YOUR OBJECTIVE:
Below are records with pictures. Reproduce exactly the lines from the line with "3. Use version 1.20.30 or higher." to the line with "## ④質問・疑問・感想、シェアしたいこと等なんでも", inclusive, and leave each picture out.

ENTRIES PROVIDED:
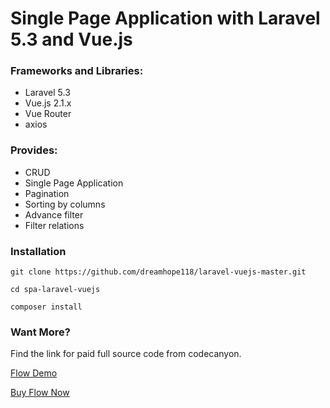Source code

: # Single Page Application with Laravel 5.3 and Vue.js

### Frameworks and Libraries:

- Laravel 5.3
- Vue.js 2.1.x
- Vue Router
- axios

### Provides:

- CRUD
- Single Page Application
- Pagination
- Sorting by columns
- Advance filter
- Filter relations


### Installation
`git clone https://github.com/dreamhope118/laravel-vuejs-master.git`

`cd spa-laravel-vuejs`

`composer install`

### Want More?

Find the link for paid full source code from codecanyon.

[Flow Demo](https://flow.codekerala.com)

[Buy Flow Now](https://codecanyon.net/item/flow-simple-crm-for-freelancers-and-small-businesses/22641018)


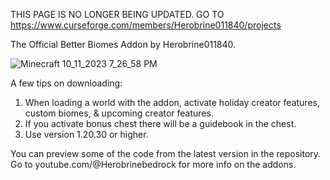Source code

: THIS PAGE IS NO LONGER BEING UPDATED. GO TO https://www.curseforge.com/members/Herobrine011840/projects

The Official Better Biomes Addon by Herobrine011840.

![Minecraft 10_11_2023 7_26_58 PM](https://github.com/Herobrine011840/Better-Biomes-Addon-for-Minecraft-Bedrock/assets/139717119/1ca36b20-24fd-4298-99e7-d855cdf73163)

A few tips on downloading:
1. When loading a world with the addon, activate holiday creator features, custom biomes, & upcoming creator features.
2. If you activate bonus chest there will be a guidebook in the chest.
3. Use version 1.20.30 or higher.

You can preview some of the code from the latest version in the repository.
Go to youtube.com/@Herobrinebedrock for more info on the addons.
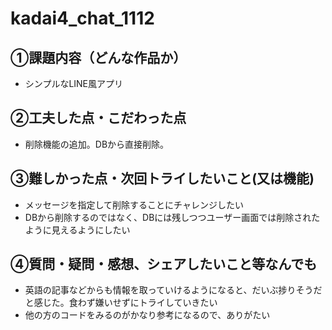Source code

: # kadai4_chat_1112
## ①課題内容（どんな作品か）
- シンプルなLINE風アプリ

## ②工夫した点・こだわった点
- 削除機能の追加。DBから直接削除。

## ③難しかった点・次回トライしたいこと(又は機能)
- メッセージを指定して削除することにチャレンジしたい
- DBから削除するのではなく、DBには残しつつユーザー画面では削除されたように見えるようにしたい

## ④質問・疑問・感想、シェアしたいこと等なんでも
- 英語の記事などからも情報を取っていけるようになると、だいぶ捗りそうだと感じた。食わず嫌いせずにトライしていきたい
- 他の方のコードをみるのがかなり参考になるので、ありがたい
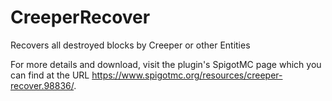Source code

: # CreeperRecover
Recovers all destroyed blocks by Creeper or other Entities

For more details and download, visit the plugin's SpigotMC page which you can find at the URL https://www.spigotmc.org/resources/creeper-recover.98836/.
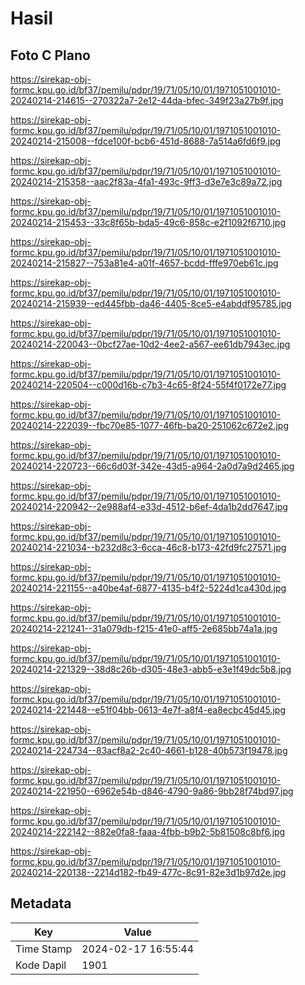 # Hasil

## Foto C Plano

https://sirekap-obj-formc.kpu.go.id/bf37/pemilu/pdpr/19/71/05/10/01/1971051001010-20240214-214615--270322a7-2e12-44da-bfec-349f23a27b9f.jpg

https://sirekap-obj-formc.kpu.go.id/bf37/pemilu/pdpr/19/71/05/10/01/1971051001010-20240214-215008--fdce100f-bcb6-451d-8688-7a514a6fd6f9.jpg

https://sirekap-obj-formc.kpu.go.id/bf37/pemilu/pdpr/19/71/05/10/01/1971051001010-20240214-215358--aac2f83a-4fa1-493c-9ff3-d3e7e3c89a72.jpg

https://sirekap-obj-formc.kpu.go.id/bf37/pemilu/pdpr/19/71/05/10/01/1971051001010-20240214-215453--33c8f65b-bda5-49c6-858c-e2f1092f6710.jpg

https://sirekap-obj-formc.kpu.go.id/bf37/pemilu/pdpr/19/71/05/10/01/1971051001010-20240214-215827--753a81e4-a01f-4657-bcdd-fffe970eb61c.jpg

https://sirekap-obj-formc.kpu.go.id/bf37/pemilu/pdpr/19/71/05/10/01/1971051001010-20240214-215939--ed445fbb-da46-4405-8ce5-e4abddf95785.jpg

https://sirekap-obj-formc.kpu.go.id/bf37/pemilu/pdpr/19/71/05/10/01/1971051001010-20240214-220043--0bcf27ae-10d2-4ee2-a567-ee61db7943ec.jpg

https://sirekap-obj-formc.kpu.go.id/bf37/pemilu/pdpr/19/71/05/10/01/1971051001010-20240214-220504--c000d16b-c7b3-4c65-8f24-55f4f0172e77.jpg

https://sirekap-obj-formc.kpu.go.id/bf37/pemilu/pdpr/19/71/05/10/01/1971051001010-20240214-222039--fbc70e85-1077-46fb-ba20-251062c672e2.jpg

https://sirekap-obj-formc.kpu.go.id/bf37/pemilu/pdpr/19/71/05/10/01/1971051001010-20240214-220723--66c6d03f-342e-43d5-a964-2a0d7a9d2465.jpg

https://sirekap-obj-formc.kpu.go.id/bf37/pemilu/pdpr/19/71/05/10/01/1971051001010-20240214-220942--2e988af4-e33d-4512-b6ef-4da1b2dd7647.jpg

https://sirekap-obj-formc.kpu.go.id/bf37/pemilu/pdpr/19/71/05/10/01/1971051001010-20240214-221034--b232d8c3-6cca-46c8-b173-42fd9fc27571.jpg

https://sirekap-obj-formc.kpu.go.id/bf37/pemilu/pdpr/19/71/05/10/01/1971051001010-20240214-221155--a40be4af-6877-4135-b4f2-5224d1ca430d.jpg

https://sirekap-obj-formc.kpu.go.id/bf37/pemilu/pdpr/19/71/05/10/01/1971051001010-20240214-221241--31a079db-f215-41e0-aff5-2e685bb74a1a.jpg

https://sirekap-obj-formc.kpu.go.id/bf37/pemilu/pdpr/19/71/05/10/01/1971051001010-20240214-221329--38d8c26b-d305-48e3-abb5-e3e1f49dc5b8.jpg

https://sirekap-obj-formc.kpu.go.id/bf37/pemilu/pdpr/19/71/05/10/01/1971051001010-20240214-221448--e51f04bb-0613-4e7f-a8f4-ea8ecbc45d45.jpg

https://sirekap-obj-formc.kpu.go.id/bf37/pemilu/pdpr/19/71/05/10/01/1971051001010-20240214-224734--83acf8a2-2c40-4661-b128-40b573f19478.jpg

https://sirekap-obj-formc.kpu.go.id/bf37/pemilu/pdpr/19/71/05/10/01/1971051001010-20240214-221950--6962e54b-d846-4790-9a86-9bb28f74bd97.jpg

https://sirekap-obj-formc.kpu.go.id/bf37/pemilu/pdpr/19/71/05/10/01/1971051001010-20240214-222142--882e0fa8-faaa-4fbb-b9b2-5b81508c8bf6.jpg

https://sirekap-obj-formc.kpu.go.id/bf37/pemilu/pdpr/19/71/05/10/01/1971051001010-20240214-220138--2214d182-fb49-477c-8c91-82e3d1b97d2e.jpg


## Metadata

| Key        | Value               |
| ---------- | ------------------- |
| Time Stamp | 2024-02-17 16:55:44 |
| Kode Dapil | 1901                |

SOLUTION FOR THIS EXERCISE:
3. Use version 1.20.30 or higher.

You can preview some of the code from the latest version in the repository.
Go to youtube.com/@Herobrinebedrock for more info on the addons.
Source code

: # kadai4_chat_1112
## ①課題内容（どんな作品か）
- シンプルなLINE風アプリ

## ②工夫した点・こだわった点
- 削除機能の追加。DBから直接削除。

## ③難しかった点・次回トライしたいこと(又は機能)
- メッセージを指定して削除することにチャレンジしたい
- DBから削除するのではなく、DBには残しつつユーザー画面では削除されたように見えるようにしたい

## ④質問・疑問・感想、シェアしたいこと等なんでも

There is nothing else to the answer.